» **Required work**: Every line of the records below that holds the word "désigner" should be copied out.

» **Entries provided**:
------------------------------------------------------------------------

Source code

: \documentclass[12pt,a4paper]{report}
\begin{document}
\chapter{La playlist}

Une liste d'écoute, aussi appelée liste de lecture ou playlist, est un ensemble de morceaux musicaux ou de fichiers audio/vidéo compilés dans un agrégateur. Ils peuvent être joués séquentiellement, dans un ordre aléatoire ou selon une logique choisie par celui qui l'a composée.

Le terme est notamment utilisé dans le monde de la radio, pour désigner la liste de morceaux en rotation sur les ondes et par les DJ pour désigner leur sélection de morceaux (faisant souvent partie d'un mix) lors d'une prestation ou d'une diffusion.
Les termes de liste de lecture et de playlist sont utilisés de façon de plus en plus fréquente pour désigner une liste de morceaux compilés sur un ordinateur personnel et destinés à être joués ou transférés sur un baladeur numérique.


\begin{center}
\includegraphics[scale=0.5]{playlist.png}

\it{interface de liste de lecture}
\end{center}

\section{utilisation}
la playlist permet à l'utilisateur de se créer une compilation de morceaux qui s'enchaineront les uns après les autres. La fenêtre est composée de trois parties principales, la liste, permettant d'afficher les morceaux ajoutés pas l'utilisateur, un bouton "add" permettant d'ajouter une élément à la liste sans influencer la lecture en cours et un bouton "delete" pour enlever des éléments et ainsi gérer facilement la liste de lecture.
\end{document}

------------------------------------------------------------------------

» **Output**:
Le terme est notamment utilisé dans le monde de la radio, pour désigner la liste de morceaux en rotation sur les ondes et par les DJ pour désigner leur sélection de morceaux (faisant souvent partie d'un mix) lors d'une prestation ou d'une diffusion.
Les termes de liste de lecture et de playlist sont utilisés de façon de plus en plus fréquente pour désigner une liste de morceaux compilés sur un ordinateur personnel et destinés à être joués ou transférés sur un baladeur numérique.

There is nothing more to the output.